Skema yang sama kemudian ditiru ulang dengan melibatkan warga Tamansari dengan tagline pembangunan Rumah Deret dengan desain cantik (versi kekuasaan), persis seperti desain Rusunami dan Taman Asia Afrika yang disodorkan kepada warga Jalan Karawang. Selain itu, dulu pemkot berjanji bahwa di Jalan Karawang akan dibangun Rusunami percontohan se Indonesia, dan kepada warga Tamansari bahwa akan dibangun percontohan proyek rumah deret pertama se Indonesia. Tentu ini sebuah bluffing pembangunan. Padahal, pada intinya pemkot sedang membuka ruang untuk investasi properti dengan konsekuensi menyingkirkan warga setempat.

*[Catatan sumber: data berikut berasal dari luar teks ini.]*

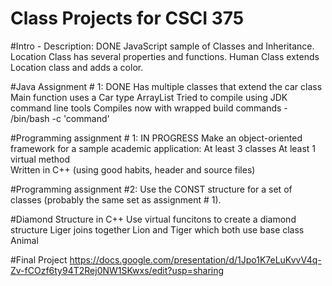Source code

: # Class Projects for CSCI 375

#Intro - Description: DONE
    JavaScript sample of Classes and Inheritance.
    Location Class has several properties and functions.
    Human Class extends Location class and adds a color.

#Java Assignment # 1: DONE
    Has multiple classes that extend the car class
    Main function uses a Car type ArrayList
    Tried to compile using JDK command line tools
    Compiles now with wrapped build commands - /bin/bash -c 'command'

#Programming assignment # 1: IN PROGRESS
    Make an object-oriented framework for a sample academic application:
      At least 3 classes
      At least 1 virtual method  
      Written in C++ (using good habits, header and source files)

#Programming assignment #2:
    Use the CONST structure for a set of classes
    (probably the same set as assignment # 1).

#Diamond Structure in C++
	Use virtual funcitons to create a diamond structure
	Liger joins together Lion and Tiger which both use base class Animal

#Final Project
https://docs.google.com/presentation/d/1Jpo1K7eLuKvvV4q-Zv-fCOzf6ty94T2Rej0NW1SKwxs/edit?usp=sharing
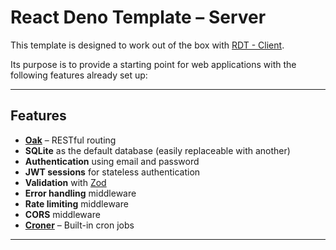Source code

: # React Deno Template – Server

This template is designed to work out of the box with [RDT - Client](https://github.com/Flyingfool95/RDT-client).

Its purpose is to provide a starting point for web applications with the following features already set up:

---

## Features

-   **[Oak](https://oakserver.org/)** – RESTful routing
-   **SQLite** as the default database (easily replaceable with another)
-   **Authentication** using email and password
-   **JWT sessions** for stateless authentication
-   **Validation** with [Zod](https://github.com/colinhacks/zod)
-   **Error handling** middleware
-   **Rate limiting** middleware
-   **CORS** middleware
-   **[Croner](https://deno.land/x/croner@9.0.1-dev.3)** – Built-in cron jobs

---

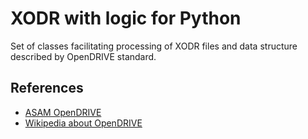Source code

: # XODR with logic for Python

Set of classes facilitating processing of XODR files and data structure described by OpenDRIVE 
standard.


## References

- [ASAM OpenDRIVE](https://www.asam.net/standards/detail/opendrive/)
- [Wikipedia about OpenDRIVE](https://en.wikipedia.org/wiki/OpenDRIVE_(specification))
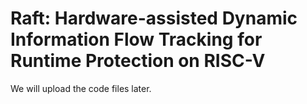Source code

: # Raft: Hardware-assisted Dynamic Information Flow Tracking for Runtime Protection on RISC-V

We will upload the code files later.
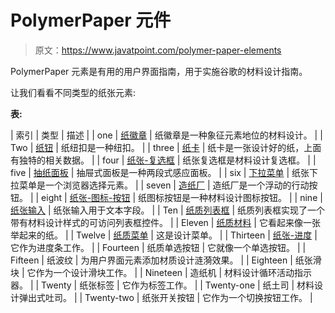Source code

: # PolymerPaper 元件

> 原文：<https://www.javatpoint.com/polymer-paper-elements>

PolymerPaper 元素是有用的用户界面指南，用于实施谷歌的材料设计指南。

让我们看看不同类型的纸张元素:

**表:**

| 索引 | 类型 | 描述 |
| one | [纸徽章](polymer-paper-badge) | 纸徽章是一种象征元素地位的材料设计。 |
| Two | [纸钮](polymer-paper-button) | 纸纽扣是一种纽扣。 |
| three | [纸卡](polymer-paper-card) | 纸卡是一张设计好的纸，上面有独特的相关数据。 |
| four | [纸张-复选框](polymer-paper-checkbox) | 纸张复选框是材料设计复选框。 |
| five | [抽纸面板](polymer-paper-drawer-panel) | 抽屉式面板是一种两段式感应面板。 |
| six | [下拉菜单](polymer-paper-dropdown-menu) | 纸张下拉菜单是一个浏览器选择元素。 |
| seven | [造纸厂](polymer-paper-fab) | 造纸厂是一个浮动的行动按钮。 |
| eight | [纸张-图标-按钮](polymer-paper-icon-button) | 纸图标按钮是一种材料设计图标按钮。 |
| nine | [纸张输入](polymer-paper-input) | 纸张输入用于文本字段。 |
| Ten | [纸质列表框](polymer-paper-listbox) | 纸质列表框实现了一个带有材料设计样式的可访问列表框控件。 |
| Eleven | [纸质材料](polymer-paper-material) | 它看起来像一张举起来的纸。 |
| Twelve | [纸质菜单](polymer-paper-menu) | 这是设计菜单。 |
| Thirteen | [纸张-进度](polymer-paper-progress) | 它作为进度条工作。 |
| Fourteen | 纸质单选按钮 | 它就像一个单选按钮。 |
| Fifteen | 纸波纹 | 为用户界面元素添加材质设计涟漪效果。 |
| Eighteen | 纸张滑块 | 它作为一个设计滑块工作。 |
| Nineteen | 造纸机 | 材料设计循环活动指示器。 |
| Twenty | 纸张标签 | 它作为标签工作。 |
| Twenty-one | 纸土司 | 材料设计弹出式吐司。 |
| Twenty-two | 纸张开关按钮 | 它作为一个切换按钮工作。 |
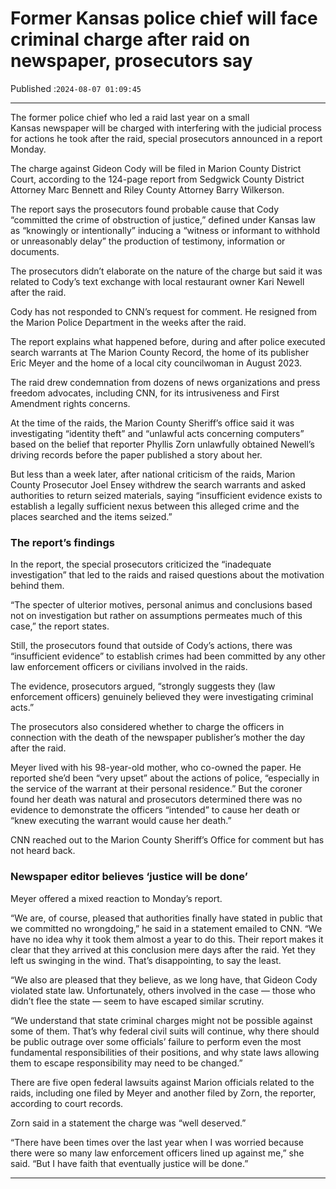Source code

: # Former Kansas police chief will face criminal charge after raid on newspaper, prosecutors say

Published :`2024-08-07 01:09:45`

---

The former police chief who led a raid last year on a small Kansas newspaper will be charged with interfering with the judicial process for actions he took after the raid, special prosecutors announced in a report Monday.

The charge against Gideon Cody will be filed in Marion County District Court, according to the 124-page report from Sedgwick County District Attorney Marc Bennett and Riley County Attorney Barry Wilkerson.

The report says the prosecutors found probable cause that Cody “committed the crime of obstruction of justice,” defined under Kansas law as “knowingly or intentionally” inducing a “witness or informant to withhold or unreasonably delay” the production of testimony, information or documents.

The prosecutors didn’t elaborate on the nature of the charge but said it was related to Cody’s text exchange with local restaurant owner Kari Newell after the raid.

Cody has not responded to CNN’s request for comment. He resigned from the Marion Police Department in the weeks after the raid.

The report explains what happened before, during and after police executed search warrants at The Marion County Record, the home of its publisher Eric Meyer and the home of a local city councilwoman in August 2023.

The raid drew condemnation from dozens of news organizations and press freedom advocates, including CNN, for its intrusiveness and First Amendment rights concerns.

At the time of the raids, the Marion County Sheriff’s office said it was investigating “identity theft” and “unlawful acts concerning computers” based on the belief that reporter Phyllis Zorn unlawfully obtained Newell’s driving records before the paper published a story about her.

But less than a week later, after national criticism of the raids, Marion County Prosecutor Joel Ensey withdrew the search warrants and asked authorities to return seized materials, saying “insufficient evidence exists to establish a legally sufficient nexus between this alleged crime and the places searched and the items seized.”

### The report’s findings

In the report, the special prosecutors criticized the “inadequate investigation” that led to the raids and raised questions about the motivation behind them.

“The specter of ulterior motives, personal animus and conclusions based not on investigation but rather on assumptions permeates much of this case,” the report states.

Still, the prosecutors found that outside of Cody’s actions, there was “insufficient evidence” to establish crimes had been committed by any other law enforcement officers or civilians involved in the raids.

The evidence, prosecutors argued, “strongly suggests they (law enforcement officers) genuinely believed they were investigating criminal acts.”

The prosecutors also considered whether to charge the officers in connection with the death of the newspaper publisher’s mother the day after the raid.

Meyer lived with his 98-year-old mother, who co-owned the paper. He reported she’d been “very upset” about the actions of police, “especially in the service of the warrant at their personal residence.” But the coroner found her death was natural and prosecutors determined there was no evidence to demonstrate the officers “intended” to cause her death or “knew executing the warrant would cause her death.”

CNN reached out to the Marion County Sheriff’s Office for comment but has not heard back.

### Newspaper editor believes ‘justice will be done’

Meyer offered a mixed reaction to Monday’s report.

“We are, of course, pleased that authorities finally have stated in public that we committed no wrongdoing,” he said in a statement emailed to CNN. “We have no idea why it took them almost a year to do this. Their report makes it clear that they arrived at this conclusion mere days after the raid. Yet they left us swinging in the wind. That’s disappointing, to say the least.

“We also are pleased that they believe, as we long have, that Gideon Cody violated state law. Unfortunately, others involved in the case — those who didn’t flee the state — seem to have escaped similar scrutiny.

“We understand that state criminal charges might not be possible against some of them. That’s why federal civil suits will continue, why there should be public outrage over some officials’ failure to perform even the most fundamental responsibilities of their positions, and why state laws allowing them to escape responsibility may need to be changed.”

There are five open federal lawsuits against Marion officials related to the raids, including one filed by Meyer and another filed by Zorn, the reporter, according to court records.

Zorn said in a statement the charge was “well deserved.”

“There have been times over the last year when I was worried because there were so many law enforcement officers lined up against me,” she said. “But I have faith that eventually justice will be done.”

---

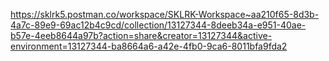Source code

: https://sklrk5.postman.co/workspace/SKLRK-Workspace~aa210f65-8d3b-4a7c-89e9-69ac12b4c9cd/collection/13127344-8deeb34a-e951-40ae-b57e-4eeb8644a97b?action=share&creator=13127344&active-environment=13127344-ba8664a6-a42e-4fb0-9ca6-8011bfa9fda2
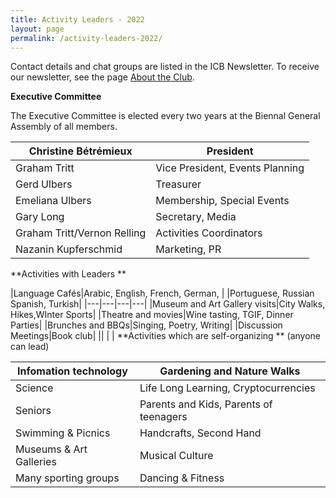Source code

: ---title: Activity Leaders - 2022layout: pagepermalink: /activity-leaders-2022/---Contact details and chat groups are listed in the ICB Newsletter. To receive our newsletter, see the page [About the Club](https://icberne.org/about/).
**Executive Committee**
The Executive Committee is elected every two years at the Biennal General Assembly of all members.
|Christine Bétrémieux|President ||---|---||Graham Tritt|Vice President, Events Planning||Gerd Ulbers|Treasurer||Emeliana Ulbers|Membership, Special Events||Gary Long|Secretary, Media||Graham Tritt/Vernon Relling|Activities Coordinators||Nazanin Kupferschmid|Marketing, PR|
**Activities with Leaders **

|Language Cafés|Arabic, English, French, German, ||Portuguese, Russian Spanish, Turkish||---|---|---|---||Museum and Art Gallery visits|City Walks, Hikes,WInter Sports||Theatre and movies|Wine tasting, TGIF, Dinner Parties||Brunches and BBQs|Singing, Poetry, Writing||Discussion Meetings|Book club|||| |
 **Activities which are self-organizing ** (anyone can lead)
|Infomation technology|Gardening and Nature Walks||---|---||Science|Life Long Learning, Cryptocurrencies||Seniors|Parents and Kids, Parents of teenagers||Swimming &amp; Picnics|Handcrafts, Second Hand||Museums &amp; Art Galleries|Musical Culture||Many sporting groups|Dancing &amp; Fitness|
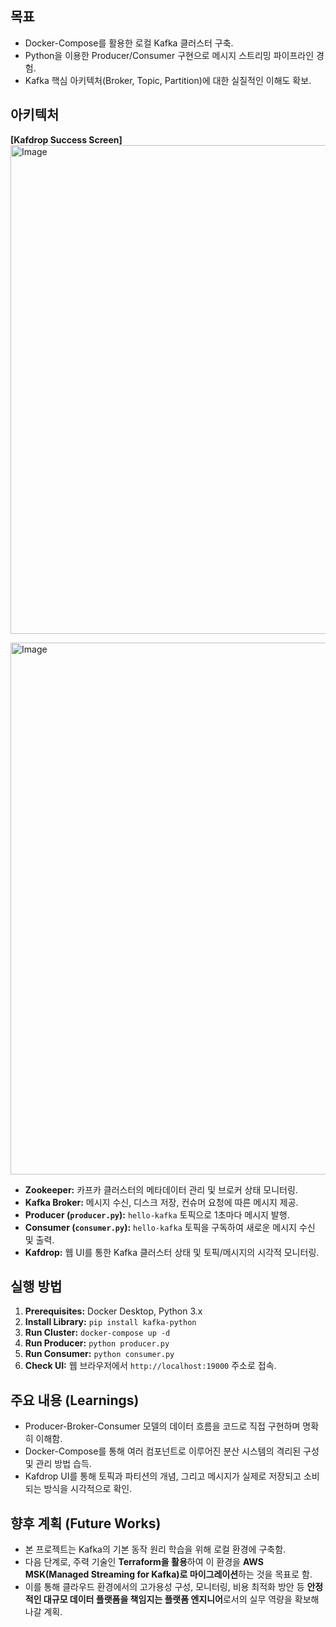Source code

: ## 목표

-   Docker-Compose를 활용한 로컬 Kafka 클러스터 구축.
-   Python을 이용한 Producer/Consumer 구현으로 메시지 스트리밍 파이프라인 경험.
-   Kafka 핵심 아키텍처(Broker, Topic, Partition)에 대한 실질적인 이해도 확보.

## 아키텍처

**[Kafdrop Success Screen]**
<img width="1072" height="782" alt="Image" src="https://github.com/user-attachments/assets/3c4221a1-8cb4-4e8f-9509-a0768fc8aa8a" />

<img width="1031" height="851" alt="Image" src="https://github.com/user-attachments/assets/0fcadd69-ebc7-4741-8c3d-d9d31aa94607" />

-   **Zookeeper:** 카프카 클러스터의 메타데이터 관리 및 브로커 상태 모니터링.
-   **Kafka Broker:** 메시지 수신, 디스크 저장, 컨슈머 요청에 따른 메시지 제공.
-   **Producer (`producer.py`):** `hello-kafka` 토픽으로 1초마다 메시지 발행.
-   **Consumer (`consumer.py`):** `hello-kafka` 토픽을 구독하여 새로운 메시지 수신 및 출력.
-   **Kafdrop:** 웹 UI를 통한 Kafka 클러스터 상태 및 토픽/메시지의 시각적 모니터링.

## 실행 방법

1.  **Prerequisites:** Docker Desktop, Python 3.x
2.  **Install Library:** `pip install kafka-python`
3.  **Run Cluster:** `docker-compose up -d`
4.  **Run Producer:** `python producer.py`
5.  **Run Consumer:** `python consumer.py`
6.  **Check UI:** 웹 브라우저에서 `http://localhost:19000` 주소로 접속.

## 주요 내용 (Learnings)

-   Producer-Broker-Consumer 모델의 데이터 흐름을 코드로 직접 구현하며 명확히 이해함.
-   Docker-Compose를 통해 여러 컴포넌트로 이루어진 분산 시스템의 격리된 구성 및 관리 방법 습득.
-   Kafdrop UI를 통해 토픽과 파티션의 개념, 그리고 메시지가 실제로 저장되고 소비되는 방식을 시각적으로 확인.

## 향후 계획 (Future Works)

-   본 프로젝트는 Kafka의 기본 동작 원리 학습을 위해 로컬 환경에 구축함.
-   다음 단계로, 주력 기술인 **Terraform을 활용**하여 이 환경을 **AWS MSK(Managed Streaming for Kafka)로 마이그레이션**하는 것을 목표로 함.
-   이를 통해 클라우드 환경에서의 고가용성 구성, 모니터링, 비용 최적화 방안 등 **안정적인 대규모 데이터 플랫폼을 책임지는 플랫폼 엔지니어**로서의 실무 역량을 확보해 나갈 계획.
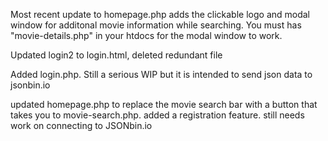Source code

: Most recent update to homepage.php adds the clickable logo and modal window for additonal movie information while searching. You must has "movie-details.php" in your htdocs for the modal window to work.

Updated login2 to login.html, deleted redundant file

Added login.php. Still a serious WIP but it is intended to send json data to jsonbin.io


updated homepage.php to replace the movie search bar with a button that takes you to movie-search.php. added a registration feature. still needs work on connecting to JSONbin.io
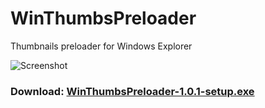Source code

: # WinThumbsPreloader
Thumbnails preloader for Windows Explorer

![Screenshot](https://raw.githubusercontent.com/bruhov/WinThumbsPreloader/master/Website/images/preview.gif)

### Download: [WinThumbsPreloader-1.0.1-setup.exe](https://github.com/bruhov/WinThumbsPreloader/releases/download/v1.0.1/WinThumbsPreloader-1.0.1-setup.exe)
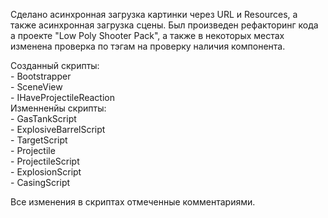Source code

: Сделано асинхронная загрузка картинки через URL и Resources, а также асинхронная загрузка сцены.
Был произведен рефакторинг кода а проекте "Low Poly Shooter Pack", а также в некоторых местах изменена проверка по тэгам на проверку наличия компонента.

Созданный скрипты:<br />
	- Bootstrapper<br />
	- SceneView<br />
	- IHaveProjectileReaction<br />
Изменненйы скрипты:<br />
	- GasTankScript<br />
	- ExplosiveBarrelScript<br />
	- TargetScript<br />
	- Projectile<br />
	- ProjectileScript<br />
	- ExplosionScript<br />
	- CasingScript<br />

Все изменения в скриптах отмеченные комментариями.
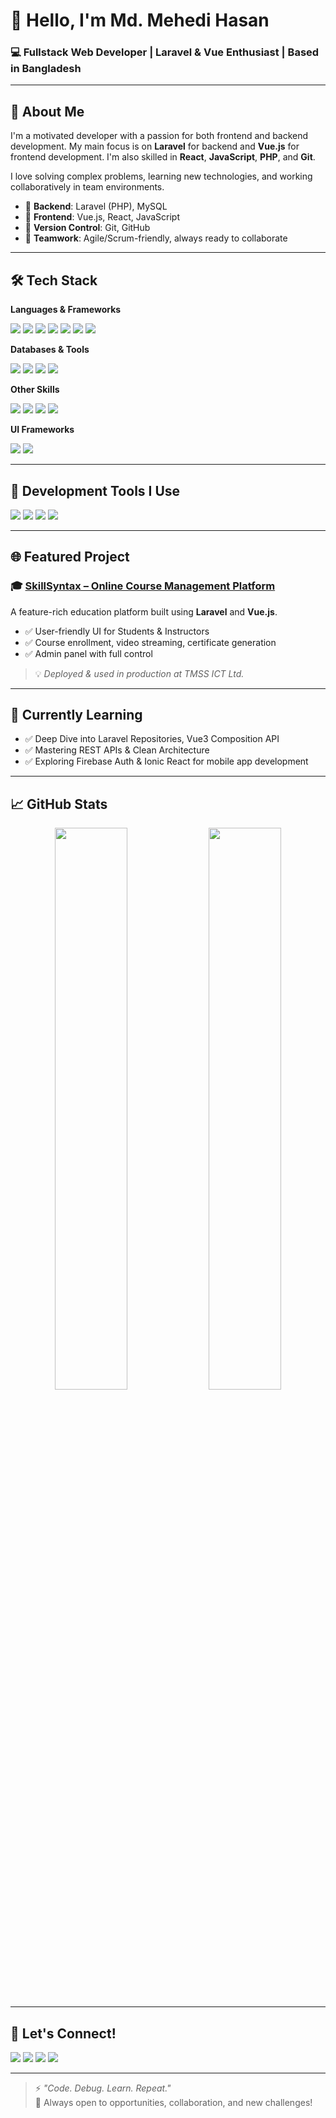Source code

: # 👋 Hello, I'm **Md. Mehedi Hasan**  
### 💻 Fullstack Web Developer | Laravel & Vue Enthusiast | Based in Bangladesh  

---

## 🚀 About Me

I'm a motivated developer with a passion for both frontend and backend development. My main focus is on **Laravel** for backend and **Vue.js** for frontend development. I'm also skilled in **React**, **JavaScript**, **PHP**, and **Git**.

I love solving complex problems, learning new technologies, and working collaboratively in team environments.

- 🔹 **Backend**: Laravel (PHP), MySQL  
- 🔹 **Frontend**: Vue.js, React, JavaScript  
- 🔹 **Version Control**: Git, GitHub  
- 🔹 **Teamwork**: Agile/Scrum-friendly, always ready to collaborate  

---

## 🛠️ Tech Stack

**Languages & Frameworks**  
<p align="left">
  <img src="https://img.shields.io/badge/Laravel-E53935?style=for-the-badge&logo=laravel&logoColor=white"/>
  <img src="https://img.shields.io/badge/Vue.js-42B883?style=for-the-badge&logo=vue.js&logoColor=white"/>
  <img src="https://img.shields.io/badge/React-61DAFB?style=for-the-badge&logo=react&logoColor=black"/>
  <img src="https://img.shields.io/badge/PHP-777BB4?style=for-the-badge&logo=php&logoColor=white"/>
  <img src="https://img.shields.io/badge/JavaScript-F7DF1E?style=for-the-badge&logo=javascript&logoColor=black"/>
  <img src="https://img.shields.io/badge/Node.js-339933?style=for-the-badge&logo=node.js&logoColor=white"/>
  <img src="https://img.shields.io/badge/Express.js-000000?style=for-the-badge&logo=express&logoColor=white"/>
</p>

**Databases & Tools**  
<p align="left">
  <img src="https://img.shields.io/badge/MySQL-4479A1?style=for-the-badge&logo=mysql&logoColor=white"/>
  <img src="https://img.shields.io/badge/MongoDB-47A248?style=for-the-badge&logo=mongodb&logoColor=white"/>
  <img src="https://img.shields.io/badge/PostgreSQL-336791?style=for-the-badge&logo=postgresql&logoColor=white"/>
  <img src="https://img.shields.io/badge/phpMyAdmin-F38020?style=for-the-badge&logo=php&logoColor=white"/>
</p>

**Other Skills**  
<p align="left">
  <img src="https://img.shields.io/badge/Git-F05032?style=for-the-badge&logo=git&logoColor=white"/>
  <img src="https://img.shields.io/badge/Linux-FCC624?style=for-the-badge&logo=linux&logoColor=black"/>
  <img src="https://img.shields.io/badge/HTML5-E34F26?style=for-the-badge&logo=html5&logoColor=white"/>
  <img src="https://img.shields.io/badge/CSS3-1572B6?style=for-the-badge&logo=css3&logoColor=white"/>
</p>

**UI Frameworks**  
<p align="left">
  <img src="https://img.shields.io/badge/Bootstrap-7952B3?style=for-the-badge&logo=bootstrap&logoColor=white"/>
  <img src="https://img.shields.io/badge/Tailwind_CSS-06B6D4?style=for-the-badge&logo=tailwind-css&logoColor=white"/>
</p>

---

## 🧰 Development Tools I Use

<p align="left">
  <img src="https://img.shields.io/badge/VS%20Code-007ACC?style=for-the-badge&logo=visual-studio-code&logoColor=white"/>
  <img src="https://img.shields.io/badge/PHPStorm-000000?style=for-the-badge&logo=phpstorm&logoColor=white"/>
  <img src="https://img.shields.io/badge/WebStorm-000000?style=for-the-badge&logo=webstorm&logoColor=white"/>
  <img src="https://img.shields.io/badge/Android%20Studio-3DDC84?style=for-the-badge&logo=android-studio&logoColor=white"/>
</p>

---

## 🌐 Featured Project

### 🎓 [SkillSyntax – Online Course Management Platform](https://skill.tmssict.com/)  
A feature-rich education platform built using **Laravel** and **Vue.js**.

- ✅ User-friendly UI for Students & Instructors  
- ✅ Course enrollment, video streaming, certificate generation  
- ✅ Admin panel with full control

> 💡 *Deployed & used in production at TMSS ICT Ltd.*

---

## 🌱 Currently Learning

- ✅ Deep Dive into Laravel Repositories, Vue3 Composition API  
- ✅ Mastering REST APIs & Clean Architecture  
- ✅ Exploring Firebase Auth & Ionic React for mobile app development  

---

## 📈 GitHub Stats

<div align="center">
  <img src="https://github-readme-stats.vercel.app/api?username=Omehedi&show_icons=true&theme=tokyonight" width="48%" />
  <img src="https://github-readme-stats.vercel.app/api/top-langs/?username=Omehedi&layout=compact&theme=tokyonight" width="48%" />
</div>

---

## 🤝 Let's Connect!

<p align="left">
  <a href="mailto:mahinbabu042@gmail.com"><img src="https://img.shields.io/badge/Gmail-D14836?style=for-the-badge&logo=gmail&logoColor=white"/></a>
  <a href="https://www.linkedin.com/in/mehedi-hasan-b11516277/" target="_blank"><img src="https://img.shields.io/badge/LinkedIn-0077B5?style=for-the-badge&logo=linkedin&logoColor=white"/></a>
  <a href="https://www.facebook.com/profile.php?id=100035849441092" target="_blank"><img src="https://img.shields.io/badge/Facebook-1877F2?style=for-the-badge&logo=facebook&logoColor=white"/></a>
  <a href="https://skill.tmssict.com/" target="_blank"><img src="https://img.shields.io/badge/SkillSyntax-ff69b4?style=for-the-badge&logo=Google-chrome&logoColor=white"/></a>
</p>

---

> ⚡ *"Code. Debug. Learn. Repeat."*  
> 🔁 Always open to opportunities, collaboration, and new challenges!

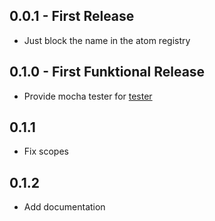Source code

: ## 0.0.1 - First Release
* Just block the name in the atom registry

## 0.1.0 - First Funktional Release
* Provide mocha tester for [tester](https://github.com/yacut/tester)

## 0.1.1
* Fix scopes

## 0.1.2
* Add documentation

Pemkot sering serampangan dalam menjalankan kebijakan. Untuk kasus Tamansari saja, apakah pemkot bisa membedakan mana kumuh dan mana ilegal dan nyatanya warga Tamansari merupakan warga legal Bandung yang sejak tahun 60an tinggal di daerah tersebut secara turun menurun. Pemkot juga tidak punya standar kumuh yang jelas. Selama ini, mereka mengacu ke standar yang dikeluarkan oleh pemerintah pusat lewat Kementrian PUPR yang bias, standar bahkan memiliki standar ganda. Lantas pertanyaannya, apakah standar itu bisa diberlakukan sama di semua tempat di Indonesia? Apakah kumuh di Jakarta akan sama dengan kumuh di Bandung? di Kulonprogo atau Kendeng ? Belum lagi proses pembangunan yang tidak tertib secara administrasi dan birokrasi terkait kelengkapan dokumen, ijin dan transparansi anggaran serta skema yang melibatkan warga secara langsung seperti kesepakatan relokasi, sosialisasi dan nominal kompensasi.
Di sisi lain, pemkot Bandung gagal memahami perbedaan antara perumahan rakyat dan perumahan publik. Penyediaan perumahan rakyat bisa menggunakan biaya dari swasta/developer dan bisa didistribusikan kepada semua rakyat, tapi rakyat yang mana ? Sedangkan perumahan publik harusnya disedaikan oleh negara dengan cara skema menyewa murah atau membeli murah dengan subsidi negara terutama untuk masyarakat berpenghasilan rendah/miskin. Jadi, jika swasta terlibat dalam pendanaan proyek, artinya proyek itu memang untuk dibisniskan, bukan untuk menyediakan pemukiman yang layak bagi rakyat miskin.
Sampai saat ini, sejak Indonesia merdeka 73 tahun lalu, tidak ada upaya yang dapat mengendalikan pasar dalam pemenuhan kebutuhan masyarakat berpenghasilan rendah/miskin terhadap hunian. Menengok Rencana Pembangunan Jangka Menengah Nasional (RPJMN) 2015-2019, pemerintah menargetkan pembangunan 550.000 rusunawa, namun nyatanya baru 44.000 rusunawa yang terbangun. Sudah menjadi kewajiban pemerintah kepada warga negaranya, untuk menyediakan hunian layak dengan harga terjangkau namun yang tertib birokrasi dan tidak menyengsarakan warganya, karena itu telah termaktub dalam UUD 1945.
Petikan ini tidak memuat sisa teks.